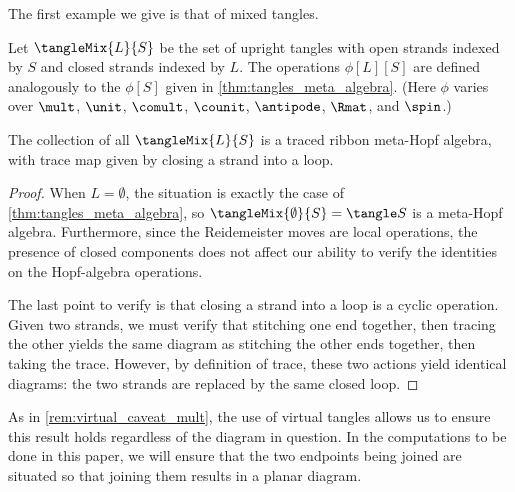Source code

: 
The first example we give is that of mixed tangles.

\begin{definition}
        Let $\tangleMix{L}{S}$ be the set of upright tangles with open
        strands indexed by $S$ and closed strands indexed by $L$. The operations
        $ϕ[L][S]$ are defined analogously to the $ϕ[S]$ given in
        \cref{thm:tangles_meta_algebra}. (Here $ϕ$ varies over $\mult$, $\unit$,
        $\comult$, $\counit$, $\antipode$, $\Rmat$, and $\spin$.)
\end{definition}

\begin{lemma}
        The collection of all $\tangleMix{L}{S}$ is a traced ribbon meta-Hopf
        algebra, with trace map given by closing a strand into a loop.
\end{lemma}
\begin{proof}
        When $L = \emptyset$, the situation is exactly the case of
        \cref{thm:tangles_meta_algebra}, so
        $\tangleMix{\emptyset}{S} = \tangle S$ is a
        meta-Hopf algebra. Furthermore, since the Reidemeister moves are local
        operations, the presence of closed components does not affect our
        ability to verify the identities on the Hopf-algebra operations.

        The last point to verify is that closing a strand into a loop is a
        cyclic operation. Given two strands, we must verify that stitching one
        end together, then tracing the other yields the same diagram as
        stitching the other ends together, then taking the trace. However, by
        definition of trace, these two actions yield identical diagrams: the two
        strands are replaced by the same closed loop.
\end{proof}

\begin{remark}
        As in \cref{rem:virtual_caveat_mult}, the use of virtual tangles allows
        us to ensure this result holds regardless of the diagram in question. In
        the computations to be done in this paper, we will ensure that the two
        endpoints being joined are situated so that joining them results in a
        planar diagram.
\end{remark}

·····

[Task goal]: Within the material above, output exactly the lines from the one with "cyclic operation. Given" through the one with "endpoints being joined", end lines included, and nothing besides.

[Exercise solution]:
        cyclic operation. Given two strands, we must verify that stitching one
        end together, then tracing the other yields the same diagram as
        stitching the other ends together, then taking the trace. However, by
        definition of trace, these two actions yield identical diagrams: the two
        strands are replaced by the same closed loop.
\end{proof}

\begin{remark}
        As in \cref{rem:virtual_caveat_mult}, the use of virtual tangles allows
        us to ensure this result holds regardless of the diagram in question. In
        the computations to be done in this paper, we will ensure that the two
        endpoints being joined are situated so that joining them results in a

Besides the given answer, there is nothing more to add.